WHAT YOU SHOULD DO: What is the number of lines in the data that contain "wiki"? Respond with nothing else.

Records from a dataset
-.-.-
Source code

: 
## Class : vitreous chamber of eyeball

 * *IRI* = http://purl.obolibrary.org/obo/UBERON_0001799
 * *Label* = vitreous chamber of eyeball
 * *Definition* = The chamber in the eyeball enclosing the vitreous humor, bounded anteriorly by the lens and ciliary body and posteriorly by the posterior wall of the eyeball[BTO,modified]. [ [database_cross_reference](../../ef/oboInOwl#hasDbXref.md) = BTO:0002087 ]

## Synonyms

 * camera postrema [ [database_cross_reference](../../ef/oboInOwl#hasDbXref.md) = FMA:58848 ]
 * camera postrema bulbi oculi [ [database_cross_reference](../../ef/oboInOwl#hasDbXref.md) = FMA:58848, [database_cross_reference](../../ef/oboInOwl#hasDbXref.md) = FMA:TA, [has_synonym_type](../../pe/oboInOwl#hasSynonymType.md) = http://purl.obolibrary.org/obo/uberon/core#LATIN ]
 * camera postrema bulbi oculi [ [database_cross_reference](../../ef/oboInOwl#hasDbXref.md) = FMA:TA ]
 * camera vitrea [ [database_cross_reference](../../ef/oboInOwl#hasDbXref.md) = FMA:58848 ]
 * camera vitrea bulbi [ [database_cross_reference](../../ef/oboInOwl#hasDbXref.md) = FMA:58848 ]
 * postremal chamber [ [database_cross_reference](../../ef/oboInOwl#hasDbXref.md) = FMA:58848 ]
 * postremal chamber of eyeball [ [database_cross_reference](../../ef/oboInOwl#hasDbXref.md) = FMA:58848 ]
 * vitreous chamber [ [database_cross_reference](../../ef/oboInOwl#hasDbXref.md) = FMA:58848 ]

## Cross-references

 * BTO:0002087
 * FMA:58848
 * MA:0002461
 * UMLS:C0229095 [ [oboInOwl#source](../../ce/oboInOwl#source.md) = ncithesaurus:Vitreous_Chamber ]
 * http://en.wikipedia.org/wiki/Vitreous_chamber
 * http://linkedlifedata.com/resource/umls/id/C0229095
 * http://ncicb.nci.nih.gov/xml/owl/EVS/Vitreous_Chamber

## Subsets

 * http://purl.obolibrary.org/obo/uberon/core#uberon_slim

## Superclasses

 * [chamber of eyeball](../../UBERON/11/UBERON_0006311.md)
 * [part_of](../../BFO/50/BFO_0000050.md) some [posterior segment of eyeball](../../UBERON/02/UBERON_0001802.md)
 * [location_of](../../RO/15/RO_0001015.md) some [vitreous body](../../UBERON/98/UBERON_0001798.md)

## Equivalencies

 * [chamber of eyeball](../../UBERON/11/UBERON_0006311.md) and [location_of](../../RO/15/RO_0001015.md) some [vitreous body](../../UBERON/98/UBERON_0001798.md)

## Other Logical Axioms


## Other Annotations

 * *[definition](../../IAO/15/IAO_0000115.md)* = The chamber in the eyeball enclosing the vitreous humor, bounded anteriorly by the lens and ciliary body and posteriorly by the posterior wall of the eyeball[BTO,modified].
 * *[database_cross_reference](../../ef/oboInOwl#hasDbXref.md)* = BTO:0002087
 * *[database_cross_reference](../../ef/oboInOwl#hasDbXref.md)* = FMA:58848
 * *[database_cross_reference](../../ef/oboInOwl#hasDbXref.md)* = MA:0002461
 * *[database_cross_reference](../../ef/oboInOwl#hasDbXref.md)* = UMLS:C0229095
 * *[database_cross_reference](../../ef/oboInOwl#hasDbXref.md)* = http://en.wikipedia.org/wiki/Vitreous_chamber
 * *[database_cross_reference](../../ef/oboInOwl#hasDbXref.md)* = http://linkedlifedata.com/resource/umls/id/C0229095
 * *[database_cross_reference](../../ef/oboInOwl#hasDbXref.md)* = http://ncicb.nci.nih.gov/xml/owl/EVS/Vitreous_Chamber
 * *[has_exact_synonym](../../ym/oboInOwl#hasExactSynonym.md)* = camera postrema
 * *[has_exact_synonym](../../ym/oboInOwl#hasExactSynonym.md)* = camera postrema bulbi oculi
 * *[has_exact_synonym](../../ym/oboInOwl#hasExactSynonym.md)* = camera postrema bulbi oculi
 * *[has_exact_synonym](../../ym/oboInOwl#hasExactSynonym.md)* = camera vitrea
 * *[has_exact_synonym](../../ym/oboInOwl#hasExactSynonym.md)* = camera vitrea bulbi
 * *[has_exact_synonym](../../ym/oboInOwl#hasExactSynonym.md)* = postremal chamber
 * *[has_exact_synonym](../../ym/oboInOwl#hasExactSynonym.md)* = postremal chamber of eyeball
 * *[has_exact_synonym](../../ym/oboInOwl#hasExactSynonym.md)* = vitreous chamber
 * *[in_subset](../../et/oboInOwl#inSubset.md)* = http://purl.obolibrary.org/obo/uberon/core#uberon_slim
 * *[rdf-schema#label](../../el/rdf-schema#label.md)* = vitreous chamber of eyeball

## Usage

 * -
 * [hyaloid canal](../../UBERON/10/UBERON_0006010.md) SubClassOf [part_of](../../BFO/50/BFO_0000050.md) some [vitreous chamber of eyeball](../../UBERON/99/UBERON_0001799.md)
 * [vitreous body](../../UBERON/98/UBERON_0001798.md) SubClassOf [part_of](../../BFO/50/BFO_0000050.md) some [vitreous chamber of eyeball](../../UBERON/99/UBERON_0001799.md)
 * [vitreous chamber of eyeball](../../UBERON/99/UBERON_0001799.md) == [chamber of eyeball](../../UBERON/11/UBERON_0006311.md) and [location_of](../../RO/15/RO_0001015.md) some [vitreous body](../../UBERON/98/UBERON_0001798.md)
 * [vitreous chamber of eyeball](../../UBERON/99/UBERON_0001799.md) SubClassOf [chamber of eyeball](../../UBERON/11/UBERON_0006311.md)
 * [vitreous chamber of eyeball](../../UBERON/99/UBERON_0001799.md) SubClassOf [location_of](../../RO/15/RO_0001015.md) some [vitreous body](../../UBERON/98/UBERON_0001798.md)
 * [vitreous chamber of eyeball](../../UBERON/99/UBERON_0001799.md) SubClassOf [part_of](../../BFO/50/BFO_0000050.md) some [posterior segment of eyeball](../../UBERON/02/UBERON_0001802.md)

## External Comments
-.-.-
ANSWER: 2